##### Entries shown
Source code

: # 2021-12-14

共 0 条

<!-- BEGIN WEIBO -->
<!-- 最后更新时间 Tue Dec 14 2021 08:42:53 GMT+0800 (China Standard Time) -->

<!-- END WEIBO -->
##########
Task goal: Each line above needs to be returned exactly as it is.

Answer to the problem:
Source code

: # 2021-12-14

共 0 条

<!-- BEGIN WEIBO -->
<!-- 最后更新时间 Tue Dec 14 2021 08:42:53 GMT+0800 (China Standard Time) -->

<!-- END WEIBO -->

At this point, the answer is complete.